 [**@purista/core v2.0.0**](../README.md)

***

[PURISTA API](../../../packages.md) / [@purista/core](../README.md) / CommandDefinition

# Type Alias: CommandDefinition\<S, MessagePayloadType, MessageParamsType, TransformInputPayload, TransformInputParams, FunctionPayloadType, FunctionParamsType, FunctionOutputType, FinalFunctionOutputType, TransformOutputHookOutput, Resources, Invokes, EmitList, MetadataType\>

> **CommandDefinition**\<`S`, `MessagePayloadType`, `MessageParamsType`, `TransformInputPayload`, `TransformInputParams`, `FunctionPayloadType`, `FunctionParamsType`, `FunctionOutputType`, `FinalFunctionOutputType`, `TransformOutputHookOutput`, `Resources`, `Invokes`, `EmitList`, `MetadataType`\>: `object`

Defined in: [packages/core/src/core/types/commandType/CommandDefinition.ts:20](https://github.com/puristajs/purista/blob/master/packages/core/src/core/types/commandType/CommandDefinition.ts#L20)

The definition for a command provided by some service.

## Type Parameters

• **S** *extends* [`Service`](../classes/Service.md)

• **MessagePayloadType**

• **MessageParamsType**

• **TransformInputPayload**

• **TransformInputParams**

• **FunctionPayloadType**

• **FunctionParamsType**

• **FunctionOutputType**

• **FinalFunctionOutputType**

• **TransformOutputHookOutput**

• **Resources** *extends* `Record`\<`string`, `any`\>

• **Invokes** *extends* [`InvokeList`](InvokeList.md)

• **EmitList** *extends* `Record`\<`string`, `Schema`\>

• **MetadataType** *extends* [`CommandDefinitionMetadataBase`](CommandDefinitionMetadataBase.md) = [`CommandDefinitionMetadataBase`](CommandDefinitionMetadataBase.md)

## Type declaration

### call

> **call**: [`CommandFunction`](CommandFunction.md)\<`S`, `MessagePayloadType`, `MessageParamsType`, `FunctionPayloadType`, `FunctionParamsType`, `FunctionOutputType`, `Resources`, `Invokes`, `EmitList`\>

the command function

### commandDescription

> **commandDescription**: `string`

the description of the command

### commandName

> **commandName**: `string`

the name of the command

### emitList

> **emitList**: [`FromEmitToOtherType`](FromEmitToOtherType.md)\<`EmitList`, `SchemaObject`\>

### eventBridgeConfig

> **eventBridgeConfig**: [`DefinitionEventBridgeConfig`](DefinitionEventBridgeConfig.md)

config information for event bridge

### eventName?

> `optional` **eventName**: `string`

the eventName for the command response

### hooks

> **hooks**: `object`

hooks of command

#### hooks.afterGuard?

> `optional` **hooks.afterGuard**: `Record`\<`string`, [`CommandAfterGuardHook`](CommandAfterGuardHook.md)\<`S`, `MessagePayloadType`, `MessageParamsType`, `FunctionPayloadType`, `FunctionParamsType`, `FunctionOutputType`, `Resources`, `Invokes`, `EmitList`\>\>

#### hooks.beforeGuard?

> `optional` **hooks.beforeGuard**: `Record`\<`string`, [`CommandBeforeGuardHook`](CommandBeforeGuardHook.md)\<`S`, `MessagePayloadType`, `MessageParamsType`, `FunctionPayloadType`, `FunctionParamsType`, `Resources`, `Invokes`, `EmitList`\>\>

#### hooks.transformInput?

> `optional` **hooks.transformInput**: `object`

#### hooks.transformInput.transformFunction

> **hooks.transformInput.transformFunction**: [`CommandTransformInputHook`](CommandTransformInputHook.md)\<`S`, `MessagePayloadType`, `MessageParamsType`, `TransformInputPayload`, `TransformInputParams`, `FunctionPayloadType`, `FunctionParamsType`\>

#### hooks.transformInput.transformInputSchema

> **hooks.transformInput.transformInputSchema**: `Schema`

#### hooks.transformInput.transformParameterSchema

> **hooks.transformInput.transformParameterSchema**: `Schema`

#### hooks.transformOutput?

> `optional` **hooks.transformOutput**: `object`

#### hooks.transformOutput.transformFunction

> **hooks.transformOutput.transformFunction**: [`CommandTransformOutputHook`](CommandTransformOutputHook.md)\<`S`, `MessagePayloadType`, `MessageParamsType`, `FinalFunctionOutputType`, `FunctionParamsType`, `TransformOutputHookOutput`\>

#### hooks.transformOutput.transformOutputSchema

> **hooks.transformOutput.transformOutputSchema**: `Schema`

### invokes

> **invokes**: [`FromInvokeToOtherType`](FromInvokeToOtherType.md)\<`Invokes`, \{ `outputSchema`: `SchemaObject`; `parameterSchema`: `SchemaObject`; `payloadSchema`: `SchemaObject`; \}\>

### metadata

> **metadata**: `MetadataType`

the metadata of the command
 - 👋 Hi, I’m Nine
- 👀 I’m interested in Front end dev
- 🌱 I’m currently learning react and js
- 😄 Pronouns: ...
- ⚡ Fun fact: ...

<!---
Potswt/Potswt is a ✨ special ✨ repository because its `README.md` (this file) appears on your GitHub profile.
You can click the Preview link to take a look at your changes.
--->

....

Quote each line of the data above exactly as written.

 [**@purista/core v2.0.0**](../README.md)

***

[PURISTA API](../../../packages.md) / [@purista/core](../README.md) / CommandDefinition

# Type Alias: CommandDefinition\<S, MessagePayloadType, MessageParamsType, TransformInputPayload, TransformInputParams, FunctionPayloadType, FunctionParamsType, FunctionOutputType, FinalFunctionOutputType, TransformOutputHookOutput, Resources, Invokes, EmitList, MetadataType\>

> **CommandDefinition**\<`S`, `MessagePayloadType`, `MessageParamsType`, `TransformInputPayload`, `TransformInputParams`, `FunctionPayloadType`, `FunctionParamsType`, `FunctionOutputType`, `FinalFunctionOutputType`, `TransformOutputHookOutput`, `Resources`, `Invokes`, `EmitList`, `MetadataType`\>: `object`

Defined in: [packages/core/src/core/types/commandType/CommandDefinition.ts:20](https://github.com/puristajs/purista/blob/master/packages/core/src/core/types/commandType/CommandDefinition.ts#L20)

The definition for a command provided by some service.

## Type Parameters

• **S** *extends* [`Service`](../classes/Service.md)

• **MessagePayloadType**

• **MessageParamsType**

• **TransformInputPayload**

• **TransformInputParams**

• **FunctionPayloadType**

• **FunctionParamsType**

• **FunctionOutputType**

• **FinalFunctionOutputType**

• **TransformOutputHookOutput**

• **Resources** *extends* `Record`\<`string`, `any`\>

• **Invokes** *extends* [`InvokeList`](InvokeList.md)

• **EmitList** *extends* `Record`\<`string`, `Schema`\>

• **MetadataType** *extends* [`CommandDefinitionMetadataBase`](CommandDefinitionMetadataBase.md) = [`CommandDefinitionMetadataBase`](CommandDefinitionMetadataBase.md)

## Type declaration

### call

> **call**: [`CommandFunction`](CommandFunction.md)\<`S`, `MessagePayloadType`, `MessageParamsType`, `FunctionPayloadType`, `FunctionParamsType`, `FunctionOutputType`, `Resources`, `Invokes`, `EmitList`\>

the command function

### commandDescription

> **commandDescription**: `string`

the description of the command

### commandName

> **commandName**: `string`

the name of the command

### emitList

> **emitList**: [`FromEmitToOtherType`](FromEmitToOtherType.md)\<`EmitList`, `SchemaObject`\>

### eventBridgeConfig

> **eventBridgeConfig**: [`DefinitionEventBridgeConfig`](DefinitionEventBridgeConfig.md)

config information for event bridge

### eventName?

> `optional` **eventName**: `string`

the eventName for the command response

### hooks

> **hooks**: `object`

hooks of command

#### hooks.afterGuard?

> `optional` **hooks.afterGuard**: `Record`\<`string`, [`CommandAfterGuardHook`](CommandAfterGuardHook.md)\<`S`, `MessagePayloadType`, `MessageParamsType`, `FunctionPayloadType`, `FunctionParamsType`, `FunctionOutputType`, `Resources`, `Invokes`, `EmitList`\>\>

#### hooks.beforeGuard?

> `optional` **hooks.beforeGuard**: `Record`\<`string`, [`CommandBeforeGuardHook`](CommandBeforeGuardHook.md)\<`S`, `MessagePayloadType`, `MessageParamsType`, `FunctionPayloadType`, `FunctionParamsType`, `Resources`, `Invokes`, `EmitList`\>\>

#### hooks.transformInput?

> `optional` **hooks.transformInput**: `object`

#### hooks.transformInput.transformFunction

> **hooks.transformInput.transformFunction**: [`CommandTransformInputHook`](CommandTransformInputHook.md)\<`S`, `MessagePayloadType`, `MessageParamsType`, `TransformInputPayload`, `TransformInputParams`, `FunctionPayloadType`, `FunctionParamsType`\>

#### hooks.transformInput.transformInputSchema

> **hooks.transformInput.transformInputSchema**: `Schema`

#### hooks.transformInput.transformParameterSchema

> **hooks.transformInput.transformParameterSchema**: `Schema`

#### hooks.transformOutput?

> `optional` **hooks.transformOutput**: `object`

#### hooks.transformOutput.transformFunction

> **hooks.transformOutput.transformFunction**: [`CommandTransformOutputHook`](CommandTransformOutputHook.md)\<`S`, `MessagePayloadType`, `MessageParamsType`, `FinalFunctionOutputType`, `FunctionParamsType`, `TransformOutputHookOutput`\>

#### hooks.transformOutput.transformOutputSchema

> **hooks.transformOutput.transformOutputSchema**: `Schema`

### invokes

> **invokes**: [`FromInvokeToOtherType`](FromInvokeToOtherType.md)\<`Invokes`, \{ `outputSchema`: `SchemaObject`; `parameterSchema`: `SchemaObject`; `payloadSchema`: `SchemaObject`; \}\>

### metadata

> **metadata**: `MetadataType`

the metadata of the command
 - 👋 Hi, I’m Nine
- 👀 I’m interested in Front end dev
- 🌱 I’m currently learning react and js
- 😄 Pronouns: ...
- ⚡ Fun fact: ...

<!---
Potswt/Potswt is a ✨ special ✨ repository because its `README.md` (this file) appears on your GitHub profile.
You can click the Preview link to take a look at your changes.
--->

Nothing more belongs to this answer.